Menurutnya, ada dua opsi yang sedang dikaji: PLA akan digabung dengan SLB, atau dikelola di bawah Bidang Pembinaan Pendidikan Khusus. Namun kendala utamanya adalah ketiadaan tenaga terapis profesional. Dari lima staf yang pernah bertugas di PLA, tak satu pun memiliki sertifikasi terapi.

“Mereka bukan terapis bersertifikat. Sekarang semua sudah jadi P3K dan ditugaskan di tempat lain. Praktis, PLA tak punya terapis sama sekali,” ucap Siti.

Karena itu, lanjut Siti, jika kelak struktur kelembagaan PLA disahkan, maka layanan terapi harus dilakukan lewat kerja sama dengan tenaga profesional dari luar, sambil menegaskan bahwa terapi dan pendidikan adalah dua hal berbeda.

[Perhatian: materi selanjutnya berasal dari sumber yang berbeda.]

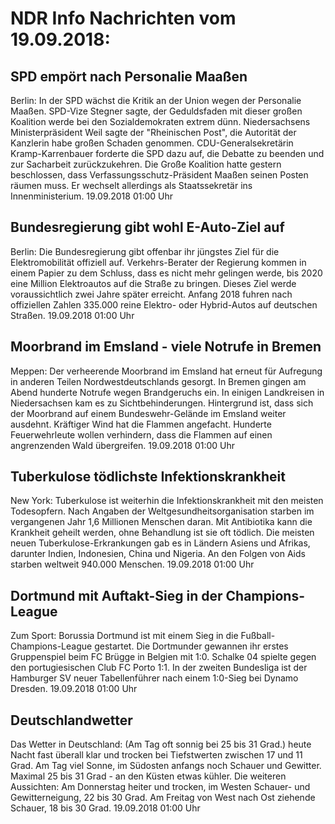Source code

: # NDR Info Nachrichten vom 19.09.2018:


## SPD empört nach Personalie Maaßen
Berlin: In der SPD wächst die Kritik an der Union wegen der Personalie Maaßen. SPD-Vize Stegner sagte, der Geduldsfaden mit dieser großen Koalition werde bei den Sozialdemokraten extrem dünn. Niedersachsens Ministerpräsident Weil sagte der "Rheinischen Post", die Autorität der Kanzlerin habe großen Schaden genommen. CDU-Generalsekretärin Kramp-Karrenbauer forderte die SPD dazu auf, die Debatte zu beenden und zur Sacharbeit zurückzukehren. Die Große Koalition hatte gestern beschlossen, dass Verfassungsschutz-Präsident Maaßen seinen Posten räumen muss. Er wechselt allerdings als Staatssekretär ins Innenministerium. 19.09.2018 01:00 Uhr 

## Bundesregierung gibt wohl E-Auto-Ziel auf
Berlin: Die Bundesregierung gibt offenbar ihr jüngstes Ziel für die Elektromobilität offiziell auf. Verkehrs-Berater der Regierung kommen in einem Papier zu dem Schluss, dass es nicht mehr gelingen werde, bis 2020 eine Million Elektroautos auf die Straße zu bringen. Dieses Ziel werde voraussichtlich zwei Jahre später erreicht. Anfang 2018 fuhren nach offiziellen Zahlen 335.000 reine Elektro- oder Hybrid-Autos auf deutschen Straßen. 19.09.2018 01:00 Uhr 

## Moorbrand im Emsland - viele Notrufe in Bremen
Meppen: Der verheerende Moorbrand im Emsland hat erneut für Aufregung in anderen Teilen Nordwestdeutschlands gesorgt. In Bremen gingen am Abend hunderte Notrufe wegen Brandgeruchs ein. In einigen Landkreisen in Niedersachsen kam es zu Sichtbehinderungen. Hintergrund ist, dass sich der Moorbrand auf einem Bundeswehr-Gelände im Emsland weiter ausdehnt. Kräftiger Wind hat die Flammen angefacht. Hunderte Feuerwehrleute wollen verhindern, dass die Flammen auf einen angrenzenden Wald übergreifen. 19.09.2018 01:00 Uhr 

## Tuberkulose tödlichste Infektionskrankheit
New York:	Tuberkulose ist weiterhin die Infektionskrankheit mit den meisten Todesopfern. Nach Angaben der Weltgesundheitsorganisation starben im vergangenen Jahr 1,6 Millionen Menschen daran. Mit Antibiotika kann die Krankheit geheilt werden, ohne Behandlung ist sie oft tödlich. Die meisten neuen Tuberkulose-Erkrankungen gab es in Ländern Asiens und Afrikas, darunter Indien, Indonesien, China und Nigeria. An den Folgen von Aids starben weltweit 940.000 Menschen. 19.09.2018 01:00 Uhr 

## Dortmund mit Auftakt-Sieg in der Champions-League
Zum Sport:	Borussia Dortmund ist mit einem Sieg in die Fußball-Champions-League gestartet. Die Dortmunder gewannen ihr erstes Gruppenspiel beim FC Brügge in Belgien mit 1:0. Schalke 04 spielte gegen den portugiesischen Club FC Porto 1:1. In der zweiten Bundesliga ist der Hamburger SV neuer Tabellenführer nach einem 1:0-Sieg bei Dynamo Dresden. 19.09.2018 01:00 Uhr 

## Deutschlandwetter
Das Wetter in Deutschland:
(Am Tag oft sonnig bei 25 bis 31 Grad.) heute Nacht fast überall klar und trocken bei Tiefstwerten zwischen 17 und 11 Grad. Am Tag viel Sonne, im Südosten anfangs noch Schauer und Gewitter. Maximal 25 bis 31 Grad - an den Küsten etwas kühler. Die weiteren Aussichten: Am Donnerstag heiter und trocken, im Westen Schauer- und Gewitterneigung, 22 bis 30 Grad. Am Freitag von West nach Ost ziehende Schauer, 18 bis 30 Grad. 19.09.2018 01:00 Uhr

“Anak autis yang belum lulus asesmen belum bisa masuk SLB. Mereka harus terapi dulu. Jadi bukan peserta didik, tapi peserta terapi. Ini harus dipahami.”

Namun, pemahaman itu belum tentu menghapus rasa sepi para orang tua yang berjuang di lorong-lorong kebijakan yang tak kunjung rampung. Harapan mereka sederhana: PLA tetap hidup. Tetap menjadi rumah bagi anak-anak yang tidak meminta untuk dilahirkan berbeda.

Di akhir pertemuan, Rana menunduk. Ia tak ingin mengulang kalimat panjang, cukup satu kalimat pendek yang terasa berat untuk diucapkan:

“Jangan biarkan PLA mati perlahan. Jangan biarkan kami memperjuangkan ini sendirian.”

Batam panas siang itu. Tapi yang lebih membakar bukan cuaca, melainkan sunyi yang sudah terlalu lama mereka pendam.